I didn’t know I was “white” until I became Muslim. I always used to think of myself as a human being. Other people were “black” or “indian” or whatever. I was just a person. And when I looked out at the world of books, television, movies, fantasy, sci fi, music, politics, business, and so on, I saw the world reflecting back to me the same self understanding. I liked rap a lot, but considered it “black music,” and felt self-conscious about not having full access to its inner sanctums. It was the aesthetic equivalent of feeling scared when we drove through Cabrini Green on the way to watch the Chicago Bulls – I knew I was out of place. But these were isolated events – I could always retreat rather quickly to the safety and security of my white world.

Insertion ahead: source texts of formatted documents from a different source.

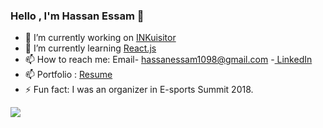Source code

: ### Hello , I'm Hassan Essam 👋

- 🔭 I’m currently working on <a href="https://github.com/DevDerpi/INKuisitor" >INKuisitor </a>
- 🌱 I’m currently learning <a href="https://www.udemy.com/course/react-the-complete-guide-incl-redux/" >React.js </a>
- 📫 How to reach me: Email- hassanessam1098@gmail.com -<a href="https://www.linkedin.com/in/devderpi/"> LinkedIn </a>
- 📫 Portfolio : <a href="https://drive.google.com/file/d/1RZsshTvaiQLsBIT3gIHFs01z19LEquSU/view?usp=sharing"> Resume </a>
- ⚡ Fun fact: I was an organizer in E-sports Summit 2018.
<img src="https://github-readme-stats.vercel.app/api?username=DevDerpi&&show_icons=true&title_color=FFA500&icon_color=bb2acf&text_color=daf7dc&bg_color=000000">
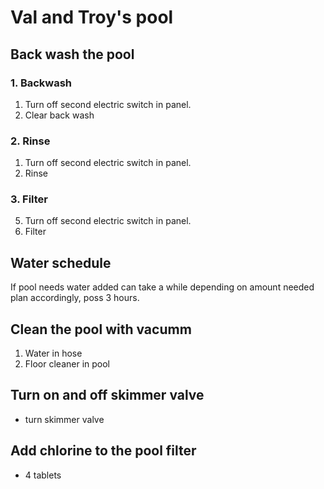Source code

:# Val and Troy's pool

## Back wash the pool
### 1. Backwash
1. Turn off second electric switch in panel.
2. Clear back wash

### 2. Rinse
1. Turn off second electric switch in panel.
2. Rinse

### 3. Filter
5. Turn off second electric switch in panel.
6. Filter

## Water schedule
If pool needs water added can take a while depending on amount needed plan accordingly, poss 3 hours.

## Clean the pool with vacumm
1. Water in hose
2. Floor cleaner in pool

## Turn on and off skimmer valve
* turn skimmer valve

## Add chlorine to the pool filter
* 4 tablets
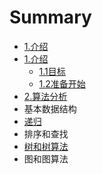 # Summary

* [1.介绍](README.md)
* [1.介绍](1jie_shao.md)
   * [1.1目标](11mu_biao.md)
   * [1.2准备开始](12zhun_bei_kai_shi.md)
* [2.算法分析](chapter1.md)
* 基本数据结构
* [递归](di_gui.md)
* 排序和查找
* [树和树算法](shu_he_shu_suan_fa.md)
* 图和图算法

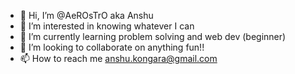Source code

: - 👋 Hi, I’m @AeROsTrO aka Anshu
- 👀 I’m interested in knowing whatever I can
- 🌱 I’m currently learning problem solving and web dev (beginner)
- 💞️ I’m looking to collaborate on anything fun!!
- 📫 How to reach me anshu.kongara@gmail.com

<!---
AeROsTrO/AeROsTrO is a ✨ special ✨ repository because its `README.md` (this file) appears on your GitHub profile.
You can click the Preview link to take a look at your changes.
--->
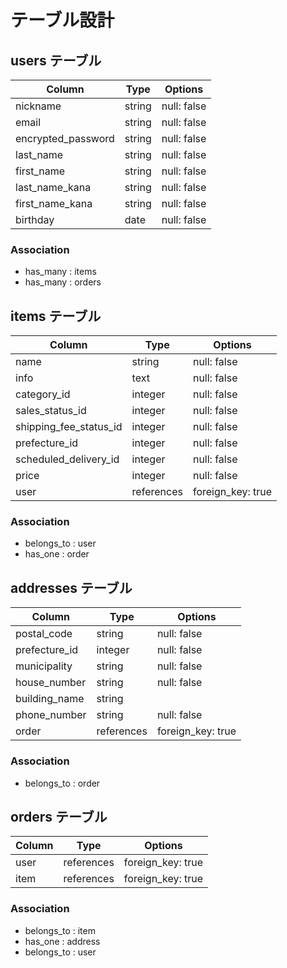 # テーブル設計

## users テーブル

| Column               | Type   | Options     |
| -------------------- | ------ | ----------- |
| nickname             | string | null: false |
| email                | string | null: false |
| encrypted_password   | string | null: false |
| last_name            | string | null: false |
| first_name           | string | null: false |
| last_name_kana       | string | null: false |
| first_name_kana      | string | null: false |
| birthday             | date   | null: false |

### Association
- has_many   :  items
- has_many   :  orders

## items テーブル

| Column                 | Type         | Options           |
| -----------------------| ------------ | ----------------- |
| name                   | string       | null: false       |
| info                   | text         | null: false       |
| category_id            | integer      | null: false       |
| sales_status_id        | integer      | null: false       |
| shipping_fee_status_id | integer      | null: false       |
| prefecture_id          | integer      | null: false       |
| scheduled_delivery_id  | integer      | null: false       |
| price                  | integer      | null: false       |
| user                   | references   | foreign_key: true |

### Association
- belongs_to :  user
- has_one    :  order

## addresses テーブル

| Column          | Type         | Options                        |
| --------------- | -------------| ------------------------------ |
| postal_code     | string       | null: false                    |
| prefecture_id   | integer      | null: false                    |
| municipality    | string       | null: false                    |
| house_number    | string       | null: false                    |
| building_name   | string       |                                |
| phone_number    | string       | null: false                    |
| order           | references   | foreign_key: true              |


### Association
- belongs_to : order

## orders テーブル

| Column   | Type         | Options           |
| -------- | -------------| ------------------|
| user     | references   | foreign_key: true |
| item     | references   | foreign_key: true |

### Association
- belongs_to :  item
- has_one    :  address
- belongs_to :  user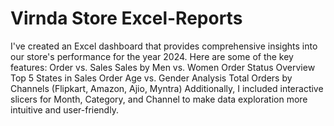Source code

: # Virnda Store Excel-Reports
I've created an Excel dashboard that provides comprehensive insights into our store's performance for the year 2024. Here are some of the key features:
Order vs. Sales
Sales by Men vs. Women
Order Status Overview
Top 5 States in Sales
Order Age vs. Gender Analysis
Total Orders by Channels (Flipkart, Amazon, Ajio, Myntra)
Additionally, I included interactive slicers for Month, Category, and Channel to make data exploration more intuitive and user-friendly.
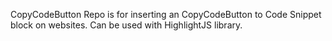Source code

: CopyCodeButton Repo is for inserting an CopyCodeButton to Code Snippet block on websites. Can be used with HighlightJS library.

When I went to boarding school as a sophomore (well, we called it “lower year”…Go Blue!), for the first time I interacted on a daily basis with black peers. I had some black friends from summer camp, but that was only two months out of the year. But looking back on it now, I see how boarding school was still a microcosm of the larger society. We would wonder why so many of the black kids sat together at meals, never once realizing that most of the white kids were sitting together ALL THE TIME! It would have sounded weird to us if you had described it as a “white-majority school,” although we had no problem talking ad nauseam about “minorities.” I had some black teachers and coaches, but no one I would call a serious mentor.

The first time I wrote down the words, “I think I want to become a Muslim” was after finishing the Autobiography of Malcolm X in the summer between boarding school and college. The way he weaved the American narrative of race and injustice with the Muslim story of brotherhood and redemption struck a deep nerve. Most powerfully, when he spoke of his pilgrimage to Makkah, I felt that it might be something for me.

By the grace of God, I have since been to Makkah three times. By God’s arrangement, my first teacher of Islam was a black imam/prison chaplain from Brooklyn who studied for many years in Pakistan. You cannot imagine the psychological re-wiring that happens when your living exemplar of a man of God is a person you previously wouldn’t have even paid attention to, let alone spent many hours with. He taught me the basics of classical Arabic, how to read the Qur’anic text, how to improve my prayer, but most importantly, how to be a more God-conscious and self-sacrificing human being. I loved being in his presence so much that many years later, when I was struggling to find my place in graduate school, I drove in the middle of the night from New Jersey to Rhode Island to pray fajr with him and stay at the masjid for 3 days so that I could spend time with him.

But I will always be a white kid from an all-white suburb. I learned in my early years as a Muslim that I could not be black nor pakistani no matter how much at times I wanted to fully integrate into those Muslim circles. But I learned that whiteness is like The Matrix – you don’t know you’re in it until you start to get out of it. I hope I have fulfilled Malcolm’s words that “their belief in one God had removed the white from their minds, the white from their behavior, and the white from their attitude.” If not, then I have more work to do for the sake of the God who created us all, and only distinguishes us on the basis of the way we transform our inner and outer selves due to our conscious awareness of the Divine, or what in Arabic we call “taqwa.”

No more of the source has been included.